▶ **Work instruction**
Please copy the data below exactly; none of the pictures in it belong in the copy.

▶ **Record excerpts**
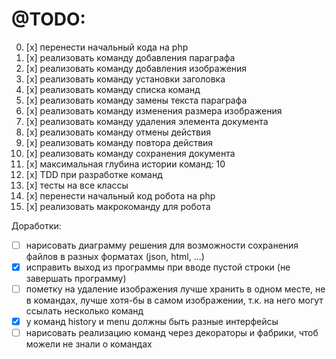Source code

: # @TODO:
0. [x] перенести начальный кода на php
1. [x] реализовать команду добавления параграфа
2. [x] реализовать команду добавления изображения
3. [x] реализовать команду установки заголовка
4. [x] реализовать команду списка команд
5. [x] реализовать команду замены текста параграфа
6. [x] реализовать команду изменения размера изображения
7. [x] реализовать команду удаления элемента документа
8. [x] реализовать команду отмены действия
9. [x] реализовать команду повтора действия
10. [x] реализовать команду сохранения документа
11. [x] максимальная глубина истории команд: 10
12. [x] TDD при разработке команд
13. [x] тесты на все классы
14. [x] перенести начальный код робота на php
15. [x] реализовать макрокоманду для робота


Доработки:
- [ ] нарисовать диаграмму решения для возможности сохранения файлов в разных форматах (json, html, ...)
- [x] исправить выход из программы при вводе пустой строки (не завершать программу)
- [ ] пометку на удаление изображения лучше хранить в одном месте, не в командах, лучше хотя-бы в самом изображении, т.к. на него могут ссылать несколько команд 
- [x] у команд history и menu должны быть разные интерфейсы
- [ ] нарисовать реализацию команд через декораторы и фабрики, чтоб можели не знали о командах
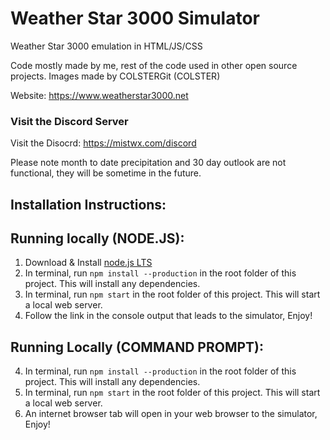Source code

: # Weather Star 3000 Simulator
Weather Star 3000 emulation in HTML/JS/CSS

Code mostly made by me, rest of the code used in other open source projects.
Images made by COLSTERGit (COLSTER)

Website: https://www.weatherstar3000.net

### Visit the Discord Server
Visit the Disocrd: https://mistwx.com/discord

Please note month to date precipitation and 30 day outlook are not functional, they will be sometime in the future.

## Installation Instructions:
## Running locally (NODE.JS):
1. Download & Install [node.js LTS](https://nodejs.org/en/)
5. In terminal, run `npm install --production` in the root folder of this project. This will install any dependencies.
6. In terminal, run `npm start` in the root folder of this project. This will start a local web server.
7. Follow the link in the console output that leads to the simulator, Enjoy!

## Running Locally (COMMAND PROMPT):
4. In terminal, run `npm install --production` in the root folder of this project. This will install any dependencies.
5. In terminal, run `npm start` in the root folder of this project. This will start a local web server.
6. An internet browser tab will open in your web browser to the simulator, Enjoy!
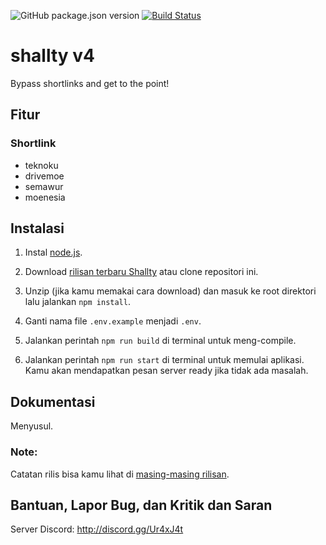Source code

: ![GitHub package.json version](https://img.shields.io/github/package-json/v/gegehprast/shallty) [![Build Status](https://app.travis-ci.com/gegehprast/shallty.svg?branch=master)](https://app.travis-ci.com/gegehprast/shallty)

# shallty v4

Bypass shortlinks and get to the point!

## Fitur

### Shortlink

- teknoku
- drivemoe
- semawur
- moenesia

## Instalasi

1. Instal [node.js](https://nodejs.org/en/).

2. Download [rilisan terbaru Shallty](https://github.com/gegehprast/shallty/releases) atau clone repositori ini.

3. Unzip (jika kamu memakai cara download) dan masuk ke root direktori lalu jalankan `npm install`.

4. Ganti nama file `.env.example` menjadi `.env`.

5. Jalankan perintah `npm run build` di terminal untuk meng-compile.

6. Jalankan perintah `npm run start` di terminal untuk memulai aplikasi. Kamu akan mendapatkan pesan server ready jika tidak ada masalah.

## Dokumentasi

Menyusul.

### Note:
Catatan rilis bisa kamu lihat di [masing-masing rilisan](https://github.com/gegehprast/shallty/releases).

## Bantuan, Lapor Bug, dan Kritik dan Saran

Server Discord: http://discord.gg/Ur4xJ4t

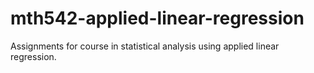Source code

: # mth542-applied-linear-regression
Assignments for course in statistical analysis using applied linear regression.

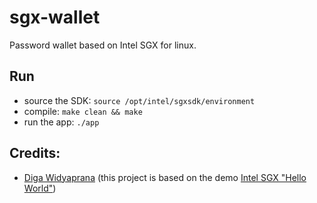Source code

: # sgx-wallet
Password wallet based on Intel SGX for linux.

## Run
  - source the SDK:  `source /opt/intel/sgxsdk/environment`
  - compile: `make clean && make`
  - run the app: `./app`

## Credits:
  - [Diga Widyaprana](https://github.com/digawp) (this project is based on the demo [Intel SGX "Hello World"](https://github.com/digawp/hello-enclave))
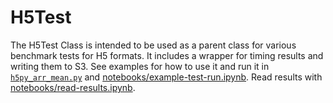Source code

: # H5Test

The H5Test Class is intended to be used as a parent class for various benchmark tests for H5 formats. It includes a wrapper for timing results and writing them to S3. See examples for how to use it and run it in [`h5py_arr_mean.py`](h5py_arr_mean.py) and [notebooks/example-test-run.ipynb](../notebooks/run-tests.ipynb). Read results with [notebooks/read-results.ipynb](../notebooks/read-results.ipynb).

▶ **Solution to this task**
Source code

: # @TODO:
0. [x] перенести начальный кода на php
1. [x] реализовать команду добавления параграфа
2. [x] реализовать команду добавления изображения
3. [x] реализовать команду установки заголовка
4. [x] реализовать команду списка команд
5. [x] реализовать команду замены текста параграфа
6. [x] реализовать команду изменения размера изображения
7. [x] реализовать команду удаления элемента документа
8. [x] реализовать команду отмены действия
9. [x] реализовать команду повтора действия
10. [x] реализовать команду сохранения документа
11. [x] максимальная глубина истории команд: 10
12. [x] TDD при разработке команд
13. [x] тесты на все классы
14. [x] перенести начальный код робота на php
15. [x] реализовать макрокоманду для робота


Доработки:
- [ ] нарисовать диаграмму решения для возможности сохранения файлов в разных форматах (json, html, ...)
- [x] исправить выход из программы при вводе пустой строки (не завершать программу)
- [ ] пометку на удаление изображения лучше хранить в одном месте, не в командах, лучше хотя-бы в самом изображении, т.к. на него могут ссылать несколько команд 
- [x] у команд history и menu должны быть разные интерфейсы
- [ ] нарисовать реализацию команд через декораторы и фабрики, чтоб можели не знали о командах
Source code

: # Weather Star 3000 Simulator
Weather Star 3000 emulation in HTML/JS/CSS

Code mostly made by me, rest of the code used in other open source projects.
Images made by COLSTERGit (COLSTER)

Website: https://www.weatherstar3000.net

### Visit the Discord Server
Visit the Disocrd: https://mistwx.com/discord

Please note month to date precipitation and 30 day outlook are not functional, they will be sometime in the future.

## Installation Instructions:
## Running locally (NODE.JS):
1. Download & Install [node.js LTS](https://nodejs.org/en/)
5. In terminal, run `npm install --production` in the root folder of this project. This will install any dependencies.
6. In terminal, run `npm start` in the root folder of this project. This will start a local web server.
7. Follow the link in the console output that leads to the simulator, Enjoy!

## Running Locally (COMMAND PROMPT):
4. In terminal, run `npm install --production` in the root folder of this project. This will install any dependencies.
5. In terminal, run `npm start` in the root folder of this project. This will start a local web server.
6. An internet browser tab will open in your web browser to the simulator, Enjoy!
Source code

: ![GitHub package.json version](https://img.shields.io/github/package-json/v/gegehprast/shallty) [![Build Status](https://app.travis-ci.com/gegehprast/shallty.svg?branch=master)](https://app.travis-ci.com/gegehprast/shallty)

# shallty v4

Bypass shortlinks and get to the point!

## Fitur

### Shortlink

- teknoku
- drivemoe
- semawur
- moenesia

## Instalasi

1. Instal [node.js](https://nodejs.org/en/).

2. Download [rilisan terbaru Shallty](https://github.com/gegehprast/shallty/releases) atau clone repositori ini.

3. Unzip (jika kamu memakai cara download) dan masuk ke root direktori lalu jalankan `npm install`.

4. Ganti nama file `.env.example` menjadi `.env`.

5. Jalankan perintah `npm run build` di terminal untuk meng-compile.

6. Jalankan perintah `npm run start` di terminal untuk memulai aplikasi. Kamu akan mendapatkan pesan server ready jika tidak ada masalah.

## Dokumentasi

Menyusul.

### Note:
Catatan rilis bisa kamu lihat di [masing-masing rilisan](https://github.com/gegehprast/shallty/releases).

## Bantuan, Lapor Bug, dan Kritik dan Saran

Server Discord: http://discord.gg/Ur4xJ4t

Source code

: # mth542-applied-linear-regression
Assignments for course in statistical analysis using applied linear regression.

Source code

: # sgx-wallet
Password wallet based on Intel SGX for linux.

## Run
  - source the SDK:  `source /opt/intel/sgxsdk/environment`
  - compile: `make clean && make`
  - run the app: `./app`

## Credits:
  - [Diga Widyaprana](https://github.com/digawp) (this project is based on the demo [Intel SGX "Hello World"](https://github.com/digawp/hello-enclave))
Source code

: # H5Test

The H5Test Class is intended to be used as a parent class for various benchmark tests for H5 formats. It includes a wrapper for timing results and writing them to S3. See examples for how to use it and run it in [`h5py_arr_mean.py`](h5py_arr_mean.py) and [notebooks/example-test-run.ipynb](../notebooks/run-tests.ipynb). Read results with [notebooks/read-results.ipynb](../notebooks/read-results.ipynb).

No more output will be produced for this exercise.